=== Input ===

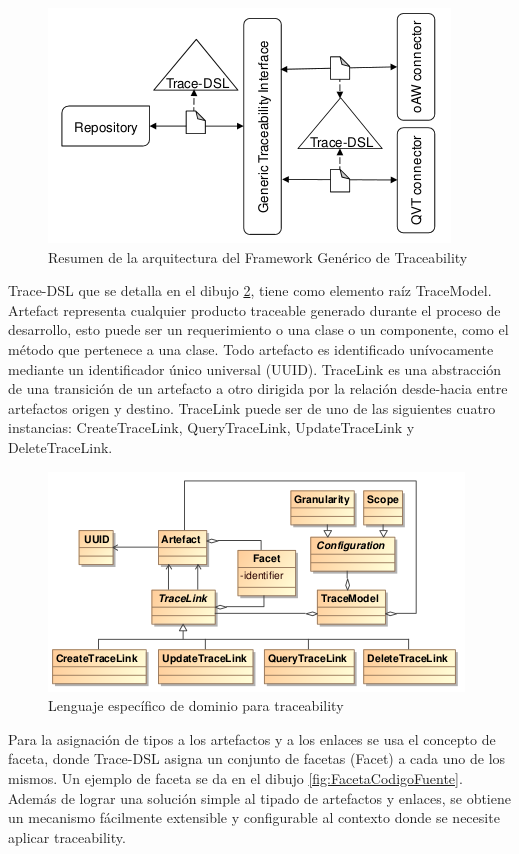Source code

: \documentclass[a4paper,12pt,oneside,spanish]{book}
\begin{document}
\begin{figure}[hbtp]
\centering
\includegraphics[scale=.7]{./img/GenericTraceFrame_Arquitectura}
\caption{Resumen de la arquitectura del Framework Genérico de Traceability}
\label{fig:GenericoArquitectura}
\end{figure}


Trace-DSL que se detalla en el dibujo \ref{fig:DSLTrace}, tiene como elemento raíz TraceModel. Artefact representa cualquier producto traceable generado durante el proceso de desarrollo, esto puede ser un requerimiento o una clase o un componente, como el método que pertenece a una clase. Todo artefacto es identificado unívocamente mediante un identificador único universal (UUID). TraceLink es una abstracción de una transición de un artefacto a otro dirigida por la relación desde-hacia entre artefactos origen y destino. TraceLink puede ser de uno de las siguientes cuatro instancias: CreateTraceLink, QueryTraceLink, UpdateTraceLink y DeleteTraceLink.


\begin{figure}[hbtp]
\centering
\includegraphics[scale=.8]{./img/Trace-DSL}
\caption{Lenguaje específico de dominio para traceability}
\label{fig:DSLTrace}
\end{figure}

Para la asignación de tipos a los artefactos y a los enlaces se usa el concepto de faceta, donde Trace-DSL asigna un conjunto de facetas (Facet) a cada uno de los mismos. Un ejemplo de faceta se da en el dibujo \ref{fig:FacetaCodigoFuente}. Además de lograr una solución simple al tipado de artefactos y enlaces, se obtiene un mecanismo fácilmente extensible y configurable al contexto donde se necesite aplicar traceability.
\end{document}
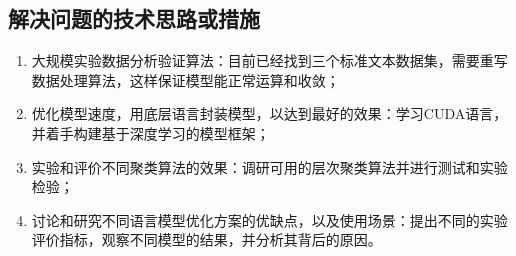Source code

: \documentclass[master,openright,twoside,color]{buaathesis}
\begin{document}
\subsection{解决问题的技术思路或措施}
\begin{enumerate}
\item 大规模实验数据分析验证算法：目前已经找到三个标准文本数据集，需要重写数据处理算法，这样保证模型能正常运算和收敛；
\item 优化模型速度，用底层语言封装模型，以达到最好的效果：学习CUDA语言，并着手构建基于深度学习的模型框架；
\item 实验和评价不同聚类算法的效果：调研可用的层次聚类算法并进行测试和实验检验；
\item 讨论和研究不同语言模型优化方案的优缺点，以及使用场景：提出不同的实验评价指标，观察不同模型的结果，并分析其背后的原因。
\end{enumerate}
\cleardoublepage
{}
{}
\nocite{*}

\cleardoublepage

\appendix



\backmatter




\end{document}

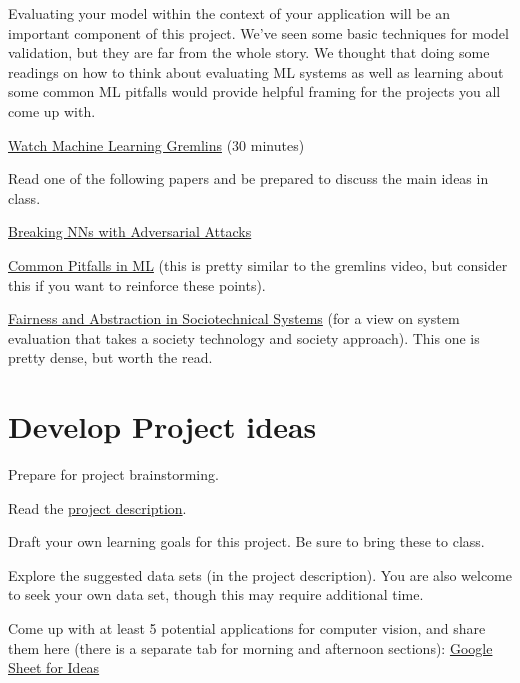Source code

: \documentclass[assignment08_Solutions]{subfiles}
\begin{document}
\begin{exercise}[(80 minutes)]
Evaluating your model within the context of your application will be an important component of this project.  We've seen some basic techniques for model validation, but they are far from the whole story.  We thought that doing some readings on how to think about evaluating ML systems as well as learning about some common ML pitfalls would provide helpful framing for the projects you all come up with.

\bes
\item \href{https://www.youtube.com/watch?v=tleeC-KlsKA}{Watch Machine Learning Gremlins} (30 minutes)
\item Read one of the following papers and be prepared to discuss the main ideas in class.
\bi
\item \href{https://towardsdatascience.com/breaking-neural-networks-with-adversarial-attacks-f4290a9a45aa}{Breaking NNs with Adversarial Attacks}
\item \href{http://danielnee.com/2015/01/common-pitfalls-in-machine-learning/}{Common Pitfalls in ML} (this is pretty similar to the gremlins video, but consider this if you want to reinforce these points).
\item \href{https://dl.acm.org/citation.cfm?id=3287598}{Fairness and Abstraction in Sociotechnical Systems} (for a view on system evaluation that takes a society technology and society approach).  This one is pretty dense, but worth the read.
\ei
\ees

\end{exercise}


\section{Develop Project ideas}

\begin{exercise}
Prepare for project brainstorming.
\bes
\item Read the \href{https://github.com/olincollege/MLfall2021/blob/master/Module\%201/m1_project/m1_project.pdf}{project description}.
\item Draft your own learning goals for this project. Be sure to bring these to class.
\item Explore the suggested data sets (in the project description). You are also welcome to seek your own data set, though this may require additional time.
\item Come up with at least 5 potential applications for computer vision, and share them here (there is a separate tab for morning and afternoon sections): \href{https://docs.google.com/spreadsheets/d/1TyzKsfdCvZEzfaYswfJSHiYH2JU73gd0KCIOwQijvFo/edit?usp=sharing}{Google Sheet for Ideas} 
\ees 
\end{exercise}
 
\end{document}
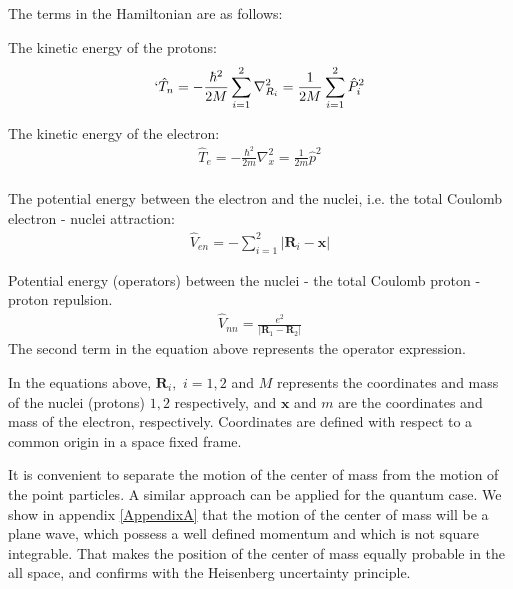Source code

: The terms in the Hamiltonian are as follows:

The kinetic energy of the protons:
\begin{equation}`
\begin{split}
 \hat{T}_n = - \frac{\hbar^2}{2M}\sum_{i=1}^2{\nabla_{R_i}^2 } = \frac{1}{2M}\sum_{i=1}^2{\hat{P}_i^2 }
\end{split}
\end{equation}

The kinetic energy of the electron:
\begin{equation}
\begin{split}
 \hat{T}_e= -\frac{\hbar^2}{2m}\nabla_{x}^2 = \frac{1}{2m}\hat{p}^2  \\[.8em]
\end{split}
\end{equation}

The potential energy between the electron and the nuclei, i.e. the total Coulomb electron - nuclei attraction:
\begin{equation}
\begin{split}
 \hat{V}_{en} = -\sum_{i=1}^2{\left|\mathbf{R}_i - \mathbf{x}\right| }   
\end{split}
\end{equation}

Potential energy (operators) between the nuclei - the total Coulomb proton - proton repulsion. 
\begin{equation}
\begin{split}
 \hat{V}_{nn} =  \frac{e^2}{\left|\mathbf{R}_1 - \mathbf{R}_2\right| } 
\end{split}
\end{equation}
The second term in the equation above represents the operator expression.

In the equations above, $ \mathbf{R}_i,\,\, i = 1,2 $ and $ M $ represents the coordinates and mass of the nuclei (protons) $1,2$ respectively, and $ \mathbf{x} $ and $ m $ are the coordinates and mass of the electron, respectively. Coordinates are defined with respect to a common origin in a space fixed frame.

It is convenient to separate the motion of the center of mass from the motion of the point particles. A similar approach can be applied for the quantum case. We show in appendix \ref{AppendixA} that the motion of the center of mass will be a plane wave, which possess a well defined momentum and which is not square integrable. That makes the position of the center of mass equally probable in the all space, and confirms with the Heisenberg uncertainty principle.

===

The material above must be set down word for word, with no picture carried over.

Source code

: \documentclass[a4paper,12pt,oneside,spanish]{book}
\begin{document}
\begin{figure}[hbtp]
\centering
\includegraphics[scale=.7]{./img/GenericTraceFrame_Arquitectura}
\caption{Resumen de la arquitectura del Framework Genérico de Traceability}
\label{fig:GenericoArquitectura}
\end{figure}


Trace-DSL que se detalla en el dibujo \ref{fig:DSLTrace}, tiene como elemento raíz TraceModel. Artefact representa cualquier producto traceable generado durante el proceso de desarrollo, esto puede ser un requerimiento o una clase o un componente, como el método que pertenece a una clase. Todo artefacto es identificado unívocamente mediante un identificador único universal (UUID). TraceLink es una abstracción de una transición de un artefacto a otro dirigida por la relación desde-hacia entre artefactos origen y destino. TraceLink puede ser de uno de las siguientes cuatro instancias: CreateTraceLink, QueryTraceLink, UpdateTraceLink y DeleteTraceLink.


\begin{figure}[hbtp]
\centering
\includegraphics[scale=.8]{./img/Trace-DSL}
\caption{Lenguaje específico de dominio para traceability}
\label{fig:DSLTrace}
\end{figure}

Para la asignación de tipos a los artefactos y a los enlaces se usa el concepto de faceta, donde Trace-DSL asigna un conjunto de facetas (Facet) a cada uno de los mismos. Un ejemplo de faceta se da en el dibujo \ref{fig:FacetaCodigoFuente}. Además de lograr una solución simple al tipado de artefactos y enlaces, se obtiene un mecanismo fácilmente extensible y configurable al contexto donde se necesite aplicar traceability.
\end{document}
Source code

: \documentclass[master,openright,twoside,color]{buaathesis}
\begin{document}
\subsection{解决问题的技术思路或措施}
\begin{enumerate}
\item 大规模实验数据分析验证算法：目前已经找到三个标准文本数据集，需要重写数据处理算法，这样保证模型能正常运算和收敛；
\item 优化模型速度，用底层语言封装模型，以达到最好的效果：学习CUDA语言，并着手构建基于深度学习的模型框架；
\item 实验和评价不同聚类算法的效果：调研可用的层次聚类算法并进行测试和实验检验；
\item 讨论和研究不同语言模型优化方案的优缺点，以及使用场景：提出不同的实验评价指标，观察不同模型的结果，并分析其背后的原因。
\end{enumerate}
\cleardoublepage
{}
{}
\nocite{*}

\cleardoublepage

\appendix



\backmatter




\end{document}

Source code

: \documentclass[assignment08_Solutions]{subfiles}
\begin{document}
\begin{exercise}[(80 minutes)]
Evaluating your model within the context of your application will be an important component of this project.  We've seen some basic techniques for model validation, but they are far from the whole story.  We thought that doing some readings on how to think about evaluating ML systems as well as learning about some common ML pitfalls would provide helpful framing for the projects you all come up with.

\bes
\item \href{https://www.youtube.com/watch?v=tleeC-KlsKA}{Watch Machine Learning Gremlins} (30 minutes)
\item Read one of the following papers and be prepared to discuss the main ideas in class.
\bi
\item \href{https://towardsdatascience.com/breaking-neural-networks-with-adversarial-attacks-f4290a9a45aa}{Breaking NNs with Adversarial Attacks}
\item \href{http://danielnee.com/2015/01/common-pitfalls-in-machine-learning/}{Common Pitfalls in ML} (this is pretty similar to the gremlins video, but consider this if you want to reinforce these points).
\item \href{https://dl.acm.org/citation.cfm?id=3287598}{Fairness and Abstraction in Sociotechnical Systems} (for a view on system evaluation that takes a society technology and society approach).  This one is pretty dense, but worth the read.
\ei
\ees

\end{exercise}


\section{Develop Project ideas}

\begin{exercise}
Prepare for project brainstorming.
\bes
\item Read the \href{https://github.com/olincollege/MLfall2021/blob/master/Module\%201/m1_project/m1_project.pdf}{project description}.
\item Draft your own learning goals for this project. Be sure to bring these to class.
\item Explore the suggested data sets (in the project description). You are also welcome to seek your own data set, though this may require additional time.
\item Come up with at least 5 potential applications for computer vision, and share them here (there is a separate tab for morning and afternoon sections): \href{https://docs.google.com/spreadsheets/d/1TyzKsfdCvZEzfaYswfJSHiYH2JU73gd0KCIOwQijvFo/edit?usp=sharing}{Google Sheet for Ideas} 
\ees 
\end{exercise}
 
\end{document}
Source code

: The terms in the Hamiltonian are as follows:

The kinetic energy of the protons:
\begin{equation}`
\begin{split}
 \hat{T}_n = - \frac{\hbar^2}{2M}\sum_{i=1}^2{\nabla_{R_i}^2 } = \frac{1}{2M}\sum_{i=1}^2{\hat{P}_i^2 }
\end{split}
\end{equation}

The kinetic energy of the electron:
\begin{equation}
\begin{split}
 \hat{T}_e= -\frac{\hbar^2}{2m}\nabla_{x}^2 = \frac{1}{2m}\hat{p}^2  \\[.8em]
\end{split}
\end{equation}

The potential energy between the electron and the nuclei, i.e. the total Coulomb electron - nuclei attraction:
\begin{equation}
\begin{split}
 \hat{V}_{en} = -\sum_{i=1}^2{\left|\mathbf{R}_i - \mathbf{x}\right| }   
\end{split}
\end{equation}

Potential energy (operators) between the nuclei - the total Coulomb proton - proton repulsion. 
\begin{equation}
\begin{split}
 \hat{V}_{nn} =  \frac{e^2}{\left|\mathbf{R}_1 - \mathbf{R}_2\right| } 
\end{split}
\end{equation}
The second term in the equation above represents the operator expression.

In the equations above, $ \mathbf{R}_i,\,\, i = 1,2 $ and $ M $ represents the coordinates and mass of the nuclei (protons) $1,2$ respectively, and $ \mathbf{x} $ and $ m $ are the coordinates and mass of the electron, respectively. Coordinates are defined with respect to a common origin in a space fixed frame.

It is convenient to separate the motion of the center of mass from the motion of the point particles. A similar approach can be applied for the quantum case. We show in appendix \ref{AppendixA} that the motion of the center of mass will be a plane wave, which possess a well defined momentum and which is not square integrable. That makes the position of the center of mass equally probable in the all space, and confirms with the Heisenberg uncertainty principle.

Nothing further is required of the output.